Friday, May 20, 2011

First bike-iversary

The rain let up enough for a little ride. The ladybug boots are there for the puddles.
Today was a big day. It was the last day of school and our girl's first bike-iversary, a term we've decided appropriate for marking the occasion. It was one year ago today that she first rode a pedal bike. In the year that has passed, she's become an ever more accomplished rider. This may be the summer of learning about mountain biking.

Recently I had a question from a reader regarding how we liked the Electra and how it has worked out for her. This prompted me to spend some time reflecting on not only the bike, but the learning to ride process. I thought it deserving of a bit more prominence than to reside in the comments section of an old post, so the following is a brief synopsis of our experience.

We used the balance method of learning to ride, and never used training wheels. It was quick, easy and fun for both parent and kid. We started out with a Scuut balance bike followed by a 12.5 inch wheeled pedal bike, followed by the larger 16 inch wheeled Electra.

For those unfamiliar with the balance method, the gist is to learn to balance a bike first, then introduce pedaling once balancing is mastered. Any bike can work, but smallish bikes are easiest. A cheap second hand 12.5" bike is a good starting point, depending on the kid's size. Just take the pedals off and lower the seat so that the rider can put both feet flat on the ground. The kid pushes herself along with her feet, quickly learning to lift them to coast, and thus learning to balance. The whole process can be mastered in as little as a few hours of practice, but easy, never forced practice spread out over several days or weeks is probably more typical. After balancing feels comfortable, then you can introduce pedals.

She rode her balance bike on and off for a couple of months.

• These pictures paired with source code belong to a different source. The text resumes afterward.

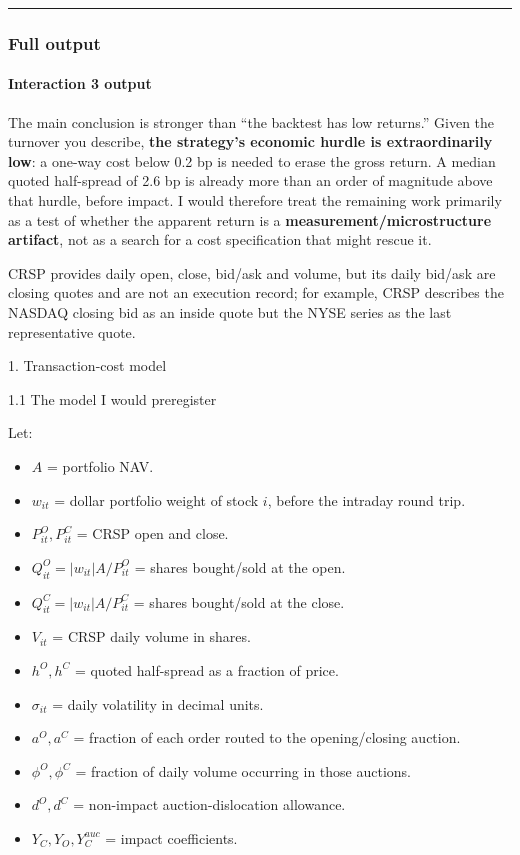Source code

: \begin{center}\rule{0.5\linewidth}{0.5pt}\end{center}

\hypertarget{full-output}{%
\subsubsection{Full output}\label{full-output}}

\hypertarget{interaction-3-output}{%
\paragraph{Interaction 3 output}\label{interaction-3-output}}

The main conclusion is stronger than ``the backtest has low returns.'' Given the turnover you describe, \textbf{the strategy's economic hurdle is extraordinarily low}: a one-way cost below 0.2 bp is needed to erase the gross return. A median quoted half-spread of 2.6 bp is already more than an order of magnitude above that hurdle, before impact. I would therefore treat the remaining work primarily as a test of whether the apparent return is a \textbf{measurement/microstructure artifact}, not as a search for a cost specification that might rescue it.

CRSP provides daily open, close, bid/ask and volume, but its daily bid/ask are closing quotes and are not an execution record; for example, CRSP describes the NASDAQ closing bid as an inside quote but the NYSE series as the last representative quote.

1. Transaction-cost model

1.1 The model I would preregister

Let:

\begin{itemize}
\tightlist
\item
  \(A\) = portfolio NAV.
\item
  \(w_{it}\) = dollar portfolio weight of stock \(i\), before the intraday round trip.
\item
  \(P^O_{it},P^C_{it}\) = CRSP open and close.
\item
  \(Q^O_{it}=|w_{it}|A/P^O_{it}\) = shares bought/sold at the open.
\item
  \(Q^C_{it}=|w_{it}|A/P^C_{it}\) = shares bought/sold at the close.
\item
  \(V_{it}\) = CRSP daily volume in shares.
\item
  \(h^O,h^C\) = quoted half-spread as a fraction of price.
\item
  \(\sigma_{it}\) = daily volatility in decimal units.
\item
  \(a^O,a^C\) = fraction of each order routed to the opening/closing auction.
\item
  \(\phi^O,\phi^C\) = fraction of daily volume occurring in those auctions.
\item
  \(d^O,d^C\) = non-impact auction-dislocation allowance.
\item
  \(Y_C,Y_O,Y_C^{auc}\) = impact coefficients.
\end{itemize}

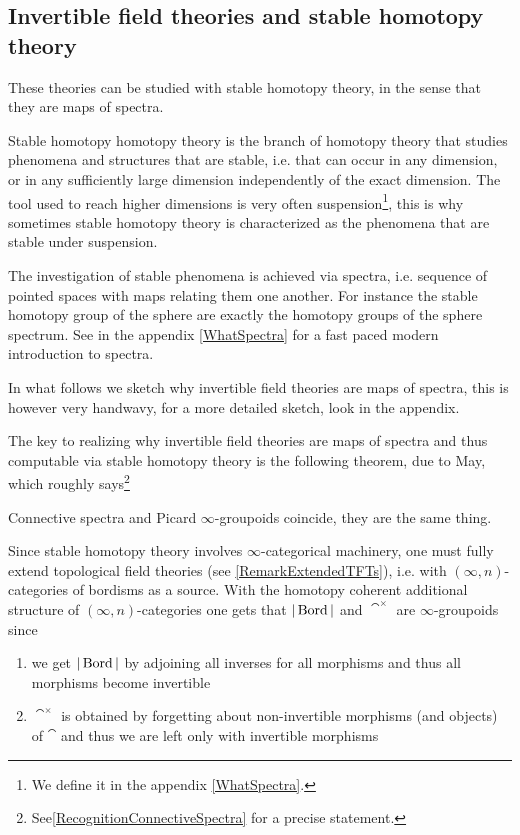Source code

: \subsection{Invertible field theories and stable homotopy theory \extra}\label{Spectra Phases of Matter}

These theories can be studied with stable homotopy theory, in the sense that they are maps of spectra.

 Stable homotopy homotopy theory is the branch
of homotopy theory that studies phenomena and structures that are stable, i.e. that can occur in any 
dimension, or in any sufficiently large dimension independently of the exact dimension. The tool used to
reach higher dimensions is very often suspension\footnote{We define it in the appendix \ref{WhatSpectra}.}, this is 
why sometimes stable homotopy theory is characterized as the phenomena that are stable under
 suspension.

The investigation of stable phenomena is achieved via spectra, i.e. sequence of pointed spaces with maps
relating them one another. For instance the stable homotopy group of the sphere are exactly the
 homotopy groups of the sphere spectrum. See in the appendix \ref{WhatSpectra} for a fast paced 
modern introduction to spectra.

In what follows we sketch why invertible field theories are maps of spectra, this is however very
handwavy, for a more detailed sketch, look in the appendix.

The key to realizing why invertible field theories are maps of spectra
and thus computable via stable homotopy theory is the following theorem, due to May, which roughly
 says\footnote{See\ref{RecognitionConnectiveSpectra} for a precise statement.}
\begin{thm}\label{RecognitionConnective2}
Connective spectra and Picard $\infty$-groupoids coincide, they are the same thing.
\end{thm}
Since stable homotopy theory involves $\infty$-categorical machinery, one must fully extend topological field theories
 (see \ref{RemarkExtendedTFTs}), i.e. with $(\infty,n)$-categories of bordisms as a source.
With the homotopy coherent additional structure of $(\infty,n)$-categories one gets that $|\operatorname{Bord}|$ and
  $\cat^\times$ are $\infty$-groupoids since
\begin{enumerate}
    \item we get $|\operatorname{Bord}|$ by adjoining all inverses for all morphisms and thus all morphisms become invertible
    \item  $\cat^\times$ is obtained by forgetting about non-invertible morphisms (and objects) of $\cat$ and thus we are left only with invertible morphisms
\end{enumerate} 

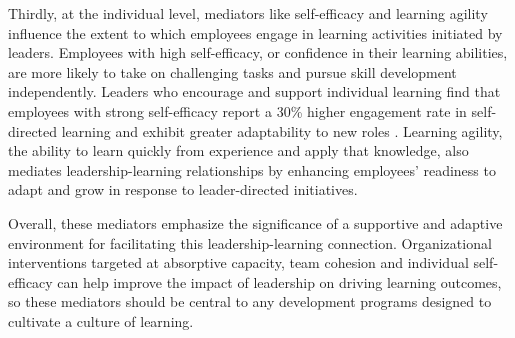 Thirdly, at the individual level, mediators like self-efficacy and learning agility influence the
extent to which employees engage in learning activities initiated by leaders. Employees with high
self-efficacy, or confidence in their learning abilities, are more likely to take on challenging
tasks and pursue skill development independently. Leaders who encourage and support individual
learning find that employees with strong self-efficacy report a 30\% higher engagement rate in
self-directed learning and exhibit greater adaptability to new roles
\cite{OUDEGROOTEBEVERBORG201522}. Learning agility, the ability to learn quickly from experience and
apply that knowledge, also mediates leadership-learning relationships by enhancing employees'
readiness to adapt and grow in response to leader-directed initiatives.

Overall, these mediators emphasize the significance of a supportive and adaptive environment for
facilitating this leadership-learning connection. Organizational interventions targeted at
absorptive capacity, team cohesion and individual self-efficacy can help improve the impact of
leadership on driving learning outcomes, so these mediators should be central to any development
programs designed to cultivate a culture of learning.
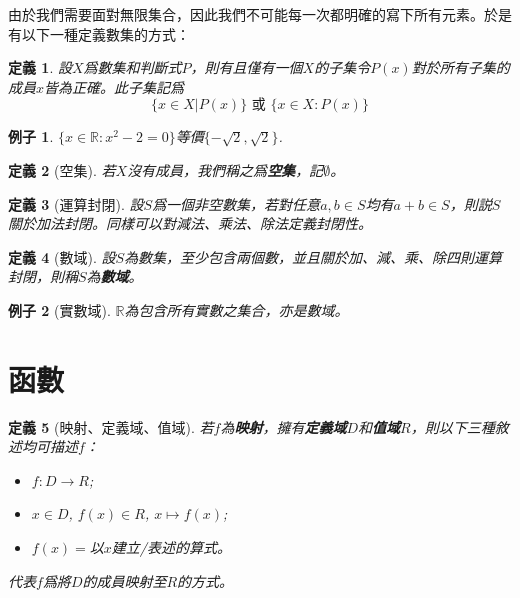 \documentclass[12pt]{article}
\newtheorem{definition}{定義}
\newtheorem*{example}{例子}
\begin{document}
    由於我們需要面對無限集合，因此我們不可能每一次都明確的寫下所有元素。於是有以下一種定義數集的方式：

    \begin{definition}
        設$X$爲數集和判斷式$P$，則有且僅有一個$X$的子集令$P(x)$對於所有子集的成員$x$皆為正確。此子集記爲$$\{x\in X|P(x)\}\textrm{ 或 }\{x\in X:P(x)\}$$
    \end{definition}

    \begin{example}
        $\{x\in\mathbb{R}:x^2-2=0\}$等價$\{-\sqrt{2},\sqrt{2}\}$.
    \end{example}

    \begin{definition}[空集]
        若$X$沒有成員，我們稱之爲\textbf{空集}，記$\emptyset$。
    \end{definition}

    \begin{definition}[運算封閉]
        設$S$爲一個非空數集，若對任意$a,b\in S$均有$a+b\in S$，則説$S$關於加法封閉。同樣可以對減法、乘法、除法定義封閉性。
    \end{definition}

    \begin{definition}[數域]
        設$S$為數集，至少包含兩個數，並且關於加、減、乘、除四則運算封閉，則稱$S$為\textbf{數域}。
    \end{definition}

    \begin{example}[實數域]
        $\mathbb{R}$為包含所有實數之集合，亦是數域。
    \end{example}

    \section*{函數}

    \begin{definition}[映射、定義域、值域]
        若$f$為\textbf{映射}，擁有\textbf{定義域}$D$和\textbf{值域}$R$，則以下三種敘述均可描述$f$：\begin{itemize}
            \item $f:D\to R$;
            \item $x\in D$, $f(x)\in R$, $x\mapsto f(x)$;
            \item $f(x)=$以$x$建立/表述的算式。
        \end{itemize}
        代表$f$爲將$D$的成員映射至$R$的方式。
    \end{definition}
\end{document}

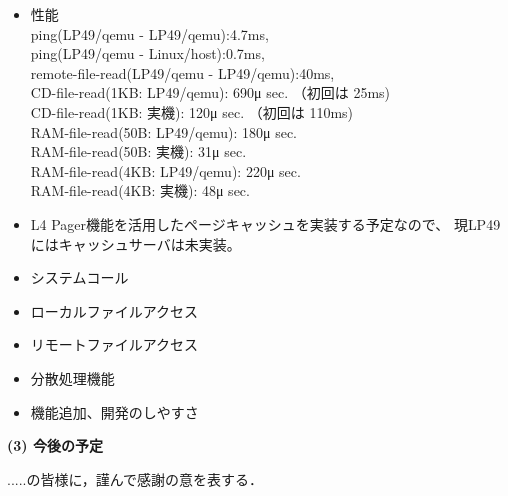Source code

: \documentclass[draft]{ipsjpapers}
\begin{document}
\begin{itemize}
\item 性能 \\
  ping(LP49/qemu - LP49/qemu):4.7ms,  \\
  ping(LP49/qemu - Linux/host):0.7ms, \\

  remote-file-read(LP49/qemu - LP49/qemu):40ms, \\

  CD-file-read(1KB: LP49/qemu): 690μ sec. （初回は 25ms)\\
  CD-file-read(1KB: 実機): 120μ sec. （初回は 110ms)\\

  RAM-file-read(50B: LP49/qemu): 180μ sec. \\
  RAM-file-read(50B: 実機):   31μ sec. \\

  RAM-file-read(4KB: LP49/qemu): 220μ sec. \\
  RAM-file-read(4KB: 実機): 48μ sec. \\

\item L4 Pager機能を活用したページキャッシュを実装する予定なので、
現LP49にはキャッシュサーバは未実装。

\item システムコール

\item  ローカルファイルアクセス

\item リモートファイルアクセス

\item 分散処理機能

\item 機能追加、開発のしやすさ
\end{itemize}

{\bf (3) 今後の予定}




\begin{acknowledgment}
.....の皆様に，謹んで感謝の意を表する．
\end{acknowledgment}

\end{document}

I slapped together a balance bike for myself out of an old frame I had, so that we could ride bikes together without her being too inquisitive about the differences between our bikes. One day, on her own volition she asked to try her pedal bike of the same size, and immediately took to it. Within an hour, she was riding reasonably well, starting, stopping and turning with increasing confidence.

It should be noted that during this whole process and for at least a year prior to this experience, she rode on the back of the Big Dummy many, many miles. It's possible that riding on the Dummy helped her internalize balancing skills and assisted her body and mind to absorb what it feels like to be moving on two wheels. If this hypothesis is correct, then a child riding on the bike of a parent before learning to ride on her own could contribute to the learning process. At some point I may investigate this in more detail. At any rate, we continue to enjoy riding together on the Big Dummy as well as on separate bikes, and hopefully she picks up practical skills and an understanding of safety on the road.

Below are a few short movies from a year ago on the first day she rode a pedal bike, taken within an hour of her first attempt. My favorite is the second clip during which she announces excitedly, "I made a heart." Here's to the first year of a long lifetime of riding.


  1. I'm relatively certain that the key to riding a bike for little girls is a pink bike. :-) Congrats on one super year Stella!!

  2. It's painfully obvious that I am a male and a Daddy because I overlooked such an important feature. Yes, pink would appear to be essential to success. Stella says thanks!

  3. I appreciate your post as my own daughter is making the transition from a push bike to a pedal bike.

  4. Mark,
    Congratulations to your daughter for making the transition. It's really a magical time that you will always remember.